This code implements an image classification model to identify LEGO pieces utilising the Keras deep-learning framework. This project has been inspired by an article on the IEE Spectrum website (link) which detailed a LEGO sorting machine that used a machine learning model to classify individual LEGO pieces.
For the purposes of the initial version of the model, images of Lego bricks have been sourced from a public dataset available from the statistical learning website Kaggle.com (link). The dataset contains 400 images for different types of LEGO pieces. The Lego bricks have been created using the Blender 3D Modelling application. Each individual image displays the bricks from a different angle.
For the purposes of training and testing the initial version of the model, I have decided to focus on four distinct brick types:
- 3022 Plate 2by2
- 3069 Flat Tile 1by2
- 3040 Roof Tile 1by2by46deg
- 6632 Technic Lever 3M
For the Keras framework, best practices indicates that it is useful to “simplify” the input images in order to obtain a more efficient model output and to reduce run times. The raw input images from my dataset are of 200 pixels by 200 pixels with 3 dimensions (RGB colour space) . Initially I resized my images to 32 pixels by 32 pixels with 1 dimension of colour. As we can see in the output image below, there is a degree of pixilation in our images, however the resulting transformed image seems to retain sufficient information to enable the fitting of the model.
The model specification was as follows:
- A Convolution Neural Network (CNN) was used for the classification.

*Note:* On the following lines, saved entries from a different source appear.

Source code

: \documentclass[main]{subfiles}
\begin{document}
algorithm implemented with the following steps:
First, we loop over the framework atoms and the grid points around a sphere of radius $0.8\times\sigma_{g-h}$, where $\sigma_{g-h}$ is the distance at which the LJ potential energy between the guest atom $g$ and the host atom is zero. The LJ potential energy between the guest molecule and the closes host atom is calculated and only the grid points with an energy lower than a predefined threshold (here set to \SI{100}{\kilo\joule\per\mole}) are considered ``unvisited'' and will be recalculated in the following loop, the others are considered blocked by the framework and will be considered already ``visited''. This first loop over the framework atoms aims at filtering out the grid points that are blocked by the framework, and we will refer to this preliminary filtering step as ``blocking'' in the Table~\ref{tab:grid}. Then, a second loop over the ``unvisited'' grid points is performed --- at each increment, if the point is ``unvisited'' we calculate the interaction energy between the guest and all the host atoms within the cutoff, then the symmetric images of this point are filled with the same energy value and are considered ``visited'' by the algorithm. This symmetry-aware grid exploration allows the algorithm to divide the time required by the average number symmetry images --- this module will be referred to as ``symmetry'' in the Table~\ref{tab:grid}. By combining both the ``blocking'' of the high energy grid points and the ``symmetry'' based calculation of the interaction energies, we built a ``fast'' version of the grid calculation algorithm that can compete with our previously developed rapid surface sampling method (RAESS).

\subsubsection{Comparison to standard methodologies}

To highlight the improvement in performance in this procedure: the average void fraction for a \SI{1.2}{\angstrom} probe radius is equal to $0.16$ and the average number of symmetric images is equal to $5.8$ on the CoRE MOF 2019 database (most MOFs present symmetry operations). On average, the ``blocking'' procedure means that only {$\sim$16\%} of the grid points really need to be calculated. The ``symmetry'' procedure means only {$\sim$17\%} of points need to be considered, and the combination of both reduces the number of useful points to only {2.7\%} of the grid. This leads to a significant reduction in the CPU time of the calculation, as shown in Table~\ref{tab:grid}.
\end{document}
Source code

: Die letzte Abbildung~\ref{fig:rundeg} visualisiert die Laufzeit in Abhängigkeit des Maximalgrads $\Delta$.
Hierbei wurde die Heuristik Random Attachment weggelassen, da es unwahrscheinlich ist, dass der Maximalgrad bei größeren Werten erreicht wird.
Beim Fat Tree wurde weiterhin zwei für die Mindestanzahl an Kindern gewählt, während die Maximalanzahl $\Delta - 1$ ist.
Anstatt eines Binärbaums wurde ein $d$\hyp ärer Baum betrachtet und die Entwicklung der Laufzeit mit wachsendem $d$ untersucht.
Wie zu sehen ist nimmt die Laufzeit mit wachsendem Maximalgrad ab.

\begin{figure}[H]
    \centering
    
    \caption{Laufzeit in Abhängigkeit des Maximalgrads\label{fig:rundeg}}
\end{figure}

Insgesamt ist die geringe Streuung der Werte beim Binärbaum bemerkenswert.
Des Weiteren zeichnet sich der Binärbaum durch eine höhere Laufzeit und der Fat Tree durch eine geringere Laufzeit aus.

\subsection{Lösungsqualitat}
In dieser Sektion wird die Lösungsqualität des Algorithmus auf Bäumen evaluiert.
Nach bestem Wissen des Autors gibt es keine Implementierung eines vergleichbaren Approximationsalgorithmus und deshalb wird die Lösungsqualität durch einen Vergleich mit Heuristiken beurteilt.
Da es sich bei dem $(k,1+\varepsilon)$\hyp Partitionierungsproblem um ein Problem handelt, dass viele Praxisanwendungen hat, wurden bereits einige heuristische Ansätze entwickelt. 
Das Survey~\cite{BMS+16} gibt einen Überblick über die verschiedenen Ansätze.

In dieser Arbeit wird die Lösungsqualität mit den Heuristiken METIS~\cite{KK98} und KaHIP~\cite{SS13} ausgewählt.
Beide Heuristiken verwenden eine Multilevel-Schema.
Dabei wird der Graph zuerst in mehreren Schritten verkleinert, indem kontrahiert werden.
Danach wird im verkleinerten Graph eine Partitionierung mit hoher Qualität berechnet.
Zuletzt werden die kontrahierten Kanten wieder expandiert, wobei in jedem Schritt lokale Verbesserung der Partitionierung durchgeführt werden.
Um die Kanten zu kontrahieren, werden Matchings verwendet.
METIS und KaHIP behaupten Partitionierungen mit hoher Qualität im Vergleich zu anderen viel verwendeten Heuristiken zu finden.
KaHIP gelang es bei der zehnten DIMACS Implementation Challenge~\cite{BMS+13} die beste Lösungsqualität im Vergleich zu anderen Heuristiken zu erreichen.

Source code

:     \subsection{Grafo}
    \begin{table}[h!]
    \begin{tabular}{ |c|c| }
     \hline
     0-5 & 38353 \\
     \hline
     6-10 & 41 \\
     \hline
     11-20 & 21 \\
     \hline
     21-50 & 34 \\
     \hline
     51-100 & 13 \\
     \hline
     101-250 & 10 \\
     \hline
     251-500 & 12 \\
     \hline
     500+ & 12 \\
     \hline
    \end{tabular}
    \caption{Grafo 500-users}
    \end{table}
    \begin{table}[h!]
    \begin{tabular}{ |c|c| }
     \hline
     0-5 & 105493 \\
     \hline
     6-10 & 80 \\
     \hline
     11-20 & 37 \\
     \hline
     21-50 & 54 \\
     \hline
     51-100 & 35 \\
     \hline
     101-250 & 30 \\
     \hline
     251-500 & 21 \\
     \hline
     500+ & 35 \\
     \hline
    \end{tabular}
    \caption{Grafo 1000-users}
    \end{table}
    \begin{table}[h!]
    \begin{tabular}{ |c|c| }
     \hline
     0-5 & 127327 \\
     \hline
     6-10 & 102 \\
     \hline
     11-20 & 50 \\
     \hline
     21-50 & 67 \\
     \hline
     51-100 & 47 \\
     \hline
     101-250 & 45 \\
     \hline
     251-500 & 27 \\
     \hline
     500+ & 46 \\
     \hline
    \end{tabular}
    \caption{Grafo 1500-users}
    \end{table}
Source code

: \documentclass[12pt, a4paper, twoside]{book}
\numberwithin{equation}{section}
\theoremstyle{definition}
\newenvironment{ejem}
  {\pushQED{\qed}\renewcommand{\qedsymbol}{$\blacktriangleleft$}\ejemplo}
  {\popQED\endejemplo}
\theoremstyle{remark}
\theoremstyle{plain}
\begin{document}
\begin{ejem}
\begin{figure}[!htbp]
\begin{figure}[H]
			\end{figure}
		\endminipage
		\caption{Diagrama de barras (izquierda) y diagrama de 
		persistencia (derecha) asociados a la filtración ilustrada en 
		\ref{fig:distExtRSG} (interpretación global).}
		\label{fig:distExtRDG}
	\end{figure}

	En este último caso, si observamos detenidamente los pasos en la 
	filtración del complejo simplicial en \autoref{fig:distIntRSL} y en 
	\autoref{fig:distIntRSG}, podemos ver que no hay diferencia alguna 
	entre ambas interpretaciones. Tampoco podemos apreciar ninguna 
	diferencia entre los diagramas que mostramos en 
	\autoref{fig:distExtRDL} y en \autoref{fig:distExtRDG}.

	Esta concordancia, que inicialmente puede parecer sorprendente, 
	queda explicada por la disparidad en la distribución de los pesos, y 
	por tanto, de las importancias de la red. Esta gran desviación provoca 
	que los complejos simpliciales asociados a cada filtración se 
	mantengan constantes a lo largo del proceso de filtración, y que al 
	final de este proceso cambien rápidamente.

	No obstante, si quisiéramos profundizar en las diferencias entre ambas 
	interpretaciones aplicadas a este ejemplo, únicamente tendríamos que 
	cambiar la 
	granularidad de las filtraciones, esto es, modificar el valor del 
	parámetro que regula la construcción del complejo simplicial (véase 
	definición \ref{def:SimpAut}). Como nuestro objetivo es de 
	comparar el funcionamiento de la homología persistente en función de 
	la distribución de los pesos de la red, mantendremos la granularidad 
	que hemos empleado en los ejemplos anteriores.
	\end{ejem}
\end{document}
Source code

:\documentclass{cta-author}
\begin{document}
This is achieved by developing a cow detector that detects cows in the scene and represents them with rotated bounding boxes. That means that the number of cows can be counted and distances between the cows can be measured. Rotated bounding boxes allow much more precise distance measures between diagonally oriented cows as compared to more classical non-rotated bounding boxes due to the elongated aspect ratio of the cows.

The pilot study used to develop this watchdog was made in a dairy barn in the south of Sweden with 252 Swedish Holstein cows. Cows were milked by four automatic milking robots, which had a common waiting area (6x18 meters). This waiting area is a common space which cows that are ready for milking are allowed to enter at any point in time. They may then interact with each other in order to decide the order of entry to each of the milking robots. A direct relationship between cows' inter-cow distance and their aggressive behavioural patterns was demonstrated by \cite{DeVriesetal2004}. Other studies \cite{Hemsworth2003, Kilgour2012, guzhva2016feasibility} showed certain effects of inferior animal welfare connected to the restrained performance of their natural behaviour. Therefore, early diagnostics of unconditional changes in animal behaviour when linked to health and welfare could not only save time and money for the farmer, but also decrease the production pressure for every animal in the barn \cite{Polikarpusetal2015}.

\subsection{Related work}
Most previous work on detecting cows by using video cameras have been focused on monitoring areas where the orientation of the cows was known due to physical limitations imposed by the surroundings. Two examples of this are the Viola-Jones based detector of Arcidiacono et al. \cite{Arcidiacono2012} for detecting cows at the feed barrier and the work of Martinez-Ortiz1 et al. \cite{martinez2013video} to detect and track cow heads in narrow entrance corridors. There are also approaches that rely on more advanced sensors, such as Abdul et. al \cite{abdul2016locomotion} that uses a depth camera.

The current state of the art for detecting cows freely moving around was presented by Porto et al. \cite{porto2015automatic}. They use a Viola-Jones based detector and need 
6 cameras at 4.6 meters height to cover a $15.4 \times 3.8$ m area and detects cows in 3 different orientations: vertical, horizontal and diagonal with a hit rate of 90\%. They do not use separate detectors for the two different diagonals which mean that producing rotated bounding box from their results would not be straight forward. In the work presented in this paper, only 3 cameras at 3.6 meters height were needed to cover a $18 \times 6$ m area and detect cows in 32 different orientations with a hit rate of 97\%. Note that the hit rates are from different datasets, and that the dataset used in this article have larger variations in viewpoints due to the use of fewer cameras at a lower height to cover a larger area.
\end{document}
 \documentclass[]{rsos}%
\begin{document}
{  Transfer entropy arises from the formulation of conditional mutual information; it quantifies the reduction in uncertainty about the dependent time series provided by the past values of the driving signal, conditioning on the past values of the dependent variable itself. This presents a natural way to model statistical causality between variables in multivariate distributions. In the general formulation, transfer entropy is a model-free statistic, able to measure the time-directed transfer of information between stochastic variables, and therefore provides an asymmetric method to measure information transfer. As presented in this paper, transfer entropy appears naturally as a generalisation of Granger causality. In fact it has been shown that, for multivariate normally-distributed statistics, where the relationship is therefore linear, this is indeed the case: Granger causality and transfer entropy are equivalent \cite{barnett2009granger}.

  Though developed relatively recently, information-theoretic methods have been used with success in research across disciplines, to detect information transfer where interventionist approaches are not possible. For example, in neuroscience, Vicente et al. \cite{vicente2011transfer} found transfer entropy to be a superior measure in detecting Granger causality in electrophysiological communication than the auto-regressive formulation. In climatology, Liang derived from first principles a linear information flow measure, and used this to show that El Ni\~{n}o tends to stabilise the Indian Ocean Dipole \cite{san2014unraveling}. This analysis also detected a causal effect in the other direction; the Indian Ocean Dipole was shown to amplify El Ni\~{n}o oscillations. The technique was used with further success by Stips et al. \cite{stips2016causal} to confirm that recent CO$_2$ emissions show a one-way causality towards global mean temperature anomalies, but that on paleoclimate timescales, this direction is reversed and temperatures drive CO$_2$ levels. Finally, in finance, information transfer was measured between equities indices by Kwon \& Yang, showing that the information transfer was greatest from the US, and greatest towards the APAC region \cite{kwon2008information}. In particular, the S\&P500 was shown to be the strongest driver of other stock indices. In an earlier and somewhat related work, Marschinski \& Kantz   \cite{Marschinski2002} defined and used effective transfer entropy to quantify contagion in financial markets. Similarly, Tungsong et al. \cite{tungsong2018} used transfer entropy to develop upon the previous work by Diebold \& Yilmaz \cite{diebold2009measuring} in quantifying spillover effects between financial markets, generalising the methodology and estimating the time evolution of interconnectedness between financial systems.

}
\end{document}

This is considered a state-of-the art model for image detection and classification .
- A convolution and pooling step configured to the dimensions of the input data. A Rectified Linear Unit (ReLU) is used for the activation function, with the subsequent output having a filter size of 128.
- This convolution layer is duplicated, however the second layer includes a dropout of 25%. A dropout helps prevent overfit in our model; in essence, the dropout performs a form of averaging and prevents individual neurons from becoming dominat . The final output again uses a filter size of 128.
- The model output is then passed to a flattening layer
- Following this there is a dense layer. For this I have specified a filter size of 64, with the intention being to “compress” the output of the CNN.
- The final layer is a dense layer with an output filter of size 4 – this is equal to the number of categories of LEGO pieces that we are attempting to predict.
- The loss function of the model is sparse_categorical_crossentropy
- The optimizer is ADAM
- For determining the optimal model fit, the Keras model uses the “accuracy” condition.
Once the model has been defined, it was ran for 3 Epochs. The model converges to an accuracy of 97% for the Training dataset and this is visible in the following graph, along with the corresponding loss function for the fit
It is also possible to examine the model accuracy by brick type :
Interesting, while our overall accuracy is extremely high, there is a large divergence in accuracy between the training and validation datasets and also between individual bricks.
- The “6632 Technic lever” shows 100% accuracy for both the Train and Validation datasets
- Both the “3022 Plate” and the “3069 Flat Tile” show high levels of accuracy, both for the Train and Validation datasets, over 90% in both cases
- The model seems to be having issues with the “3040 Roof Tile”, particularly for the Validation dataset. This may indicate that the model is overfitting for the Training dataset.